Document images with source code
= = = =
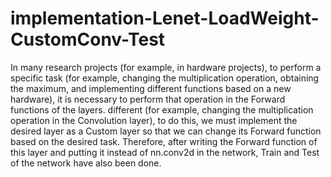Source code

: # implementation-Lenet-LoadWeight-CustomConv-Test

In many research projects (for example, in hardware projects), to perform a specific task (for example, changing the multiplication operation, obtaining the maximum, and implementing different functions based on a new hardware), it is necessary to perform that operation in the Forward functions of the layers. different (for example, changing the multiplication operation in the Convolution layer), to do this, we must implement the desired layer as a Custom layer so that we can change its Forward function based on the desired task. Therefore, after writing the Forward function of this layer and putting it instead of nn.conv2d in the network, Train and Test of the network have also been done.
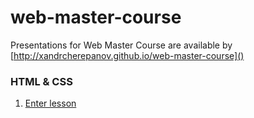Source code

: web-master-course
=================

Presentations for Web Master Course are available by [http://xandrcherepanov.github.io/web-master-course]()

### HTML & CSS

1. [Enter lesson](http://xandrcherepanov.github.io/web-master-course/lesson01.html)  
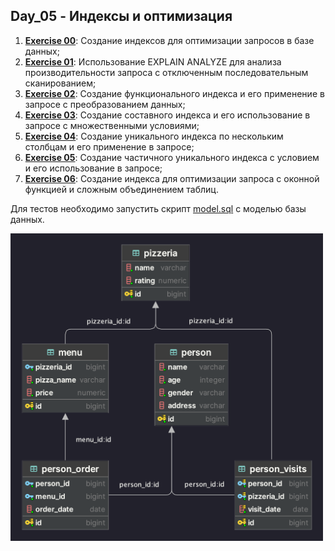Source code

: ## Day_05 - Индексы и оптимизация

1. [**Exercise 00**](src/ex00/day05_ex00.sql): Создание индексов для оптимизации запросов в базе данных;
2. [**Exercise 01**](src/ex01/day05_ex01.sql): Использование EXPLAIN ANALYZE для анализа производительности запроса с отключенным последовательным сканированием;
3. [**Exercise 02**](src/ex02/day05_ex02.sql): Создание функционального индекса и его применение в запросе с преобразованием данных;
4. [**Exercise 03**](src/ex03/day05_ex03.sql): Создание составного индекса и его использование в запросе с множественными условиями;
5. [**Exercise 04**](src/ex04/day05_ex04.sql): Создание уникального индекса по нескольким столбцам и его применение в запросе;
6. [**Exercise 05**](src/ex05/day05_ex05.sql): Создание частичного уникального индекса с условием и его использование в запросе;
7. [**Exercise 06**](src/ex06/day05_ex06.sql): Создание индекса для оптимизации запроса с оконной функцией и сложным объединением таблиц.

Для тестов необходимо запустить скрипт [model.sql](src/model.sql) с моделью базы данных.

<img src="src/diagram.png" width="500">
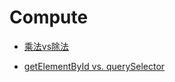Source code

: # Compute

- [乘法vs除法](http://jsperf.com/multiply-vs-division)

- [getElementById vs. querySelector](https://jsperf.com/getelementbyid-vs-queryselector)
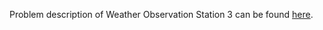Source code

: Problem description of Weather Observation Station 3 can be found
[here](https://www.hackerrank.com/challenges/weather-observation-station-3/problem).
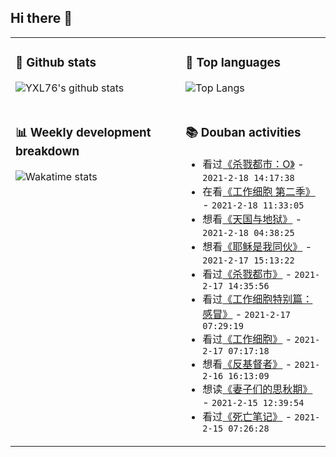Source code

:## Hi there 👋

<table>
<tr>
<td valign="top" width="54%">

### 🔭 Github stats

![YXL76's github stats](https://github-readme-stats.yxl76.vercel.app/api?username=YXL76&count_private=true&show_icons=true&include_all_commits=true&theme=tokyonight&line_height=28)

</td>

<td valign="top" width="46%">

### 🌱 Top languages

![Top Langs](https://github-readme-stats.yxl76.vercel.app/api/top-langs/?username=YXL76&layout=compact&theme=tokyonight&langs_count=10&hide=HTML,CSS,SCSS)

</td>
</tr>
<tr>
<td valign="top" width="54%">

### 📊 Weekly development breakdown

![Wakatime stats](https://github-readme-stats.yxl76.vercel.app/api/wakatime?username=YXL76&layout=compact&theme=tokyonight)


</td>
<td valign="top" width="46%">

### 📚 Douban activities

- 看过[《杀戮都市：O》](http://movie.douban.com/subject/26666177/) - `2021-2-18 14:17:38`
- 在看[《工作细胞 第二季》](http://movie.douban.com/subject/33377727/) - `2021-2-18 11:33:05`
- 想看[《天国与地狱》](http://movie.douban.com/subject/35243063/) - `2021-2-18 04:38:25`
- 想看[《耶稣是我同伙》](http://movie.douban.com/subject/30464264/) - `2021-2-17 15:13:22`
- 看过[《杀戮都市》](http://movie.douban.com/subject/1757610/) - `2021-2-17 14:35:56`
- 看过[《工作细胞特别篇：感冒》](http://movie.douban.com/subject/30388455/) - `2021-2-17 07:29:19`
- 看过[《工作细胞》](http://movie.douban.com/subject/28514091/) - `2021-2-17 07:17:18`
- 想看[《反基督者》](http://movie.douban.com/subject/3040418/) - `2021-2-16 16:13:09`
- 想读[《妻子们的思秋期》](https://book.douban.com/subject/34894713/) - `2021-2-15 12:39:54`
- 看过[《死亡笔记》](http://movie.douban.com/subject/1916936/) - `2021-2-15 07:26:28`

</td>
</tr>
</table>

<!--
**YXL76/YXL76** is a ✨ _special_ ✨ repository because its `README.md` (this file) appears on your GitHub profile.

Here are some ideas to get you started:

- 🔭 I’m currently working on ...
- 🌱 I’m currently learning ...
- 👯 I’m looking to collaborate on ...
- 🤔 I’m looking for help with ...
- 💬 Ask me about ...
- 📫 How to reach me: ...
- 😄 Pronouns: ...
- ⚡ Fun fact: ...
-->
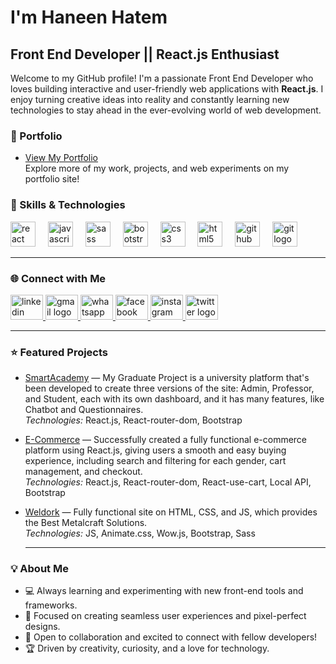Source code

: <h1 align="left">I'm Haneen Hatem</h3>

<h2 align="left">Front End Developer || React.js Enthusiast</h2>

<p align="left">
  Welcome to my GitHub profile! I'm a passionate Front End Developer who loves building interactive and user-friendly web applications with <b>React.js</b>. I enjoy turning creative ideas into reality and constantly learning new technologies to stay ahead in the ever-evolving world of web development.
</p>

### 🌟 Portfolio
- [View My Portfolio](https://vercel.com/haneenhatems-projects)  
  Explore more of my work, projects, and web experiments on my portfolio site!

### 🚀 Skills & Technologies

<div align="left">
  <img src="https://cdn.jsdelivr.net/gh/devicons/devicon/icons/react/react-original.svg" height="40" alt="react logo"  />
  <img width="12" />
  <img src="https://cdn.jsdelivr.net/gh/devicons/devicon/icons/javascript/javascript-original.svg" height="40" alt="javascript logo"  />
  <img width="12" />
  <img src="https://cdn.jsdelivr.net/gh/devicons/devicon/icons/sass/sass-original.svg" height="40" alt="sass logo"  />
  <img width="12" />
  <img src="https://cdn.jsdelivr.net/gh/devicons/devicon/icons/bootstrap/bootstrap-original.svg" height="40" alt="bootstrap logo"  />
  <img width="12" />
  <img src="https://cdn.jsdelivr.net/gh/devicons/devicon/icons/css3/css3-original.svg" height="40" alt="css3 logo"  />
  <img width="12" />
  <img src="https://cdn.jsdelivr.net/gh/devicons/devicon/icons/html5/html5-original.svg" height="40" alt="html5 logo"  />
  <img width="12" />
  <img src="https://cdn.jsdelivr.net/gh/devicons/devicon/icons/github/github-original.svg" height="40" alt="github logo"  />
  <img width="12" />
  <img src="https://cdn.jsdelivr.net/gh/devicons/devicon/icons/git/git-original.svg" height="40" alt="git logo"  />
</div>

---

### 🌐 Connect with Me

<div align="left">
  <a href="www.linkedin.com/in/haneen7hatem" target="_blank">
    <img src="https://raw.githubusercontent.com/maurodesouza/profile-readme-generator/master/src/assets/icons/social/linkedin/default.svg" width="52" height="40" alt="linkedin logo"  />
  </a>
  <a href="mailto:4hhaneen4h@gmail.com" target="_blank">
    <img src="https://raw.githubusercontent.com/maurodesouza/profile-readme-generator/master/src/assets/icons/social/gmail/default.svg" width="52" height="40" alt="gmail logo"  />
  </a>
  <a href="https://wa.me/201022623310" target="_blank">
    <img src="https://raw.githubusercontent.com/maurodesouza/profile-readme-generator/master/src/assets/icons/social/whatsapp/default.svg" width="52" height="40" alt="whatsapp logo"  />
  </a>
  <a href="https://www.facebook.com/haneen7hatem?locale=ar_AR" target="_blank">
    <img src="https://raw.githubusercontent.com/maurodesouza/profile-readme-generator/master/src/assets/icons/social/facebook/default.svg" width="52" height="40" alt="facebook logo"  />
  </a>
  <a href="https://www.instagram.com/" target="_blank">
    <img src="https://raw.githubusercontent.com/maurodesouza/profile-readme-generator/master/src/assets/icons/social/instagram/default.svg" width="52" height="40" alt="instagram logo"  />
  </a>
  <a href="https://x.com/haneen7hatem" target="_blank">
    <img src="https://raw.githubusercontent.com/maurodesouza/profile-readme-generator/master/src/assets/icons/social/twitter/default.svg" width="52" height="40" alt="twitter logo"  />
  </a>
</div>

---

### ⭐️ Featured Projects
- [SmartAcademy](https://smart-academy-two.vercel.app/)
  — My Graduate Project is a university platform that's been developed to create three versions of the site: Admin, Professor, and Student, each with its own dashboard, and it has many features, like Chatbot and Questionnaires.<br>
  <i>Technologies:</i> React.js, React-router-dom, Bootstrap

- [E-Commerce](https://ecommerce-project-smoky-one.vercel.app/)
  — Successfully created a fully functional e-commerce platform using React.js, giving users a smooth and easy buying experience, including search and filtering for each gender, cart management, and checkout.<br>
  <i>Technologies:</i> React.js, React-router-dom, React-use-cart, Local API, Bootstrap

- [Weldork](https://weldork.vercel.app/index.html)
  — Fully functional site on HTML, CSS, and JS, which provides the Best Metalcraft Solutions.<br>
  <i>Technologies:</i> JS, Animate.css, Wow.js, Bootstrap, Sass

  ---

### 💡 About Me

- 💻 Always learning and experimenting with new front-end tools and frameworks.
- 🎯 Focused on creating seamless user experiences and pixel-perfect designs.
- 🌱 Open to collaboration and excited to connect with fellow developers!
- 🏆 Driven by creativity, curiosity, and a love for technology.


<!--
⭐️ Want your favorite projects, achievements, or a fun fact featured here? Just let me know!
-->
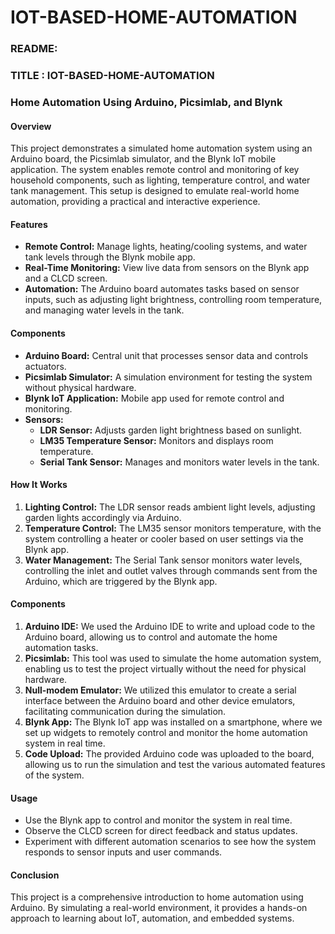 # IOT-BASED-HOME-AUTOMATION
### README: 

### TITLE : IOT-BASED-HOME-AUTOMATION
### Home Automation Using Arduino, Picsimlab, and Blynk

#### Overview
This project demonstrates a simulated home automation system using an Arduino board, the Picsimlab simulator, and the Blynk IoT mobile application. The system enables remote control and monitoring of key household components, such as lighting, temperature control, and water tank management. This setup is designed to emulate real-world home automation, providing a practical and interactive experience.

#### Features
- **Remote Control:** Manage lights, heating/cooling systems, and water tank levels through the Blynk mobile app.
- **Real-Time Monitoring:** View live data from sensors on the Blynk app and a CLCD screen.
- **Automation:** The Arduino board automates tasks based on sensor inputs, such as adjusting light brightness, controlling room temperature, and managing water levels in the tank.

#### Components
- **Arduino Board:** Central unit that processes sensor data and controls actuators.
- **Picsimlab Simulator:** A simulation environment for testing the system without physical hardware.
- **Blynk IoT Application:** Mobile app used for remote control and monitoring.
- **Sensors:**
  - **LDR Sensor:** Adjusts garden light brightness based on sunlight.
  - **LM35 Temperature Sensor:** Monitors and displays room temperature.
  - **Serial Tank Sensor:** Manages and monitors water levels in the tank.

#### How It Works
1. **Lighting Control:** The LDR sensor reads ambient light levels, adjusting garden lights accordingly via Arduino.
2. **Temperature Control:** The LM35 sensor monitors temperature, with the system controlling a heater or cooler based on user settings via the Blynk app.
3. **Water Management:** The Serial Tank sensor monitors water levels, controlling the inlet and outlet valves through commands sent from the Arduino, which are triggered by the Blynk app.

#### Components
1. **Arduino IDE:** We used the Arduino IDE to write and upload code to the Arduino board, allowing us to control and automate the home automation tasks.
2. **Picsimlab:** This tool was used to simulate the home automation system, enabling us to test the project virtually without the need for physical hardware.
3. **Null-modem Emulator:** We utilized this emulator to create a serial interface between the Arduino board and other device emulators, facilitating communication during the simulation.
4. **Blynk App:** The Blynk IoT app was installed on a smartphone, where we set up widgets to remotely control and monitor the home automation system in real time.
5. **Code Upload:** The provided Arduino code was uploaded to the board, allowing us to run the simulation and test the various automated features of the system.

#### Usage
- Use the Blynk app to control and monitor the system in real time.
- Observe the CLCD screen for direct feedback and status updates.
- Experiment with different automation scenarios to see how the system responds to sensor inputs and user commands.

#### Conclusion
This project is a comprehensive introduction to home automation using Arduino. By simulating a real-world environment, it provides a hands-on approach to learning about IoT, automation, and embedded systems.
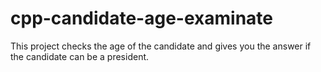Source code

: # cpp-candidate-age-examinate

This project checks the age of the candidate and gives you the answer if the candidate can be a president.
= = = =
Write down, word for word, the lines above from the one containing "2. **Picsimlab:** This" through the one containing "4. **Blynk App:**", both ends included.

— Your solution —
2. **Picsimlab:** This tool was used to simulate the home automation system, enabling us to test the project virtually without the need for physical hardware.
3. **Null-modem Emulator:** We utilized this emulator to create a serial interface between the Arduino board and other device emulators, facilitating communication during the simulation.
4. **Blynk App:** The Blynk IoT app was installed on a smartphone, where we set up widgets to remotely control and monitor the home automation system in real time.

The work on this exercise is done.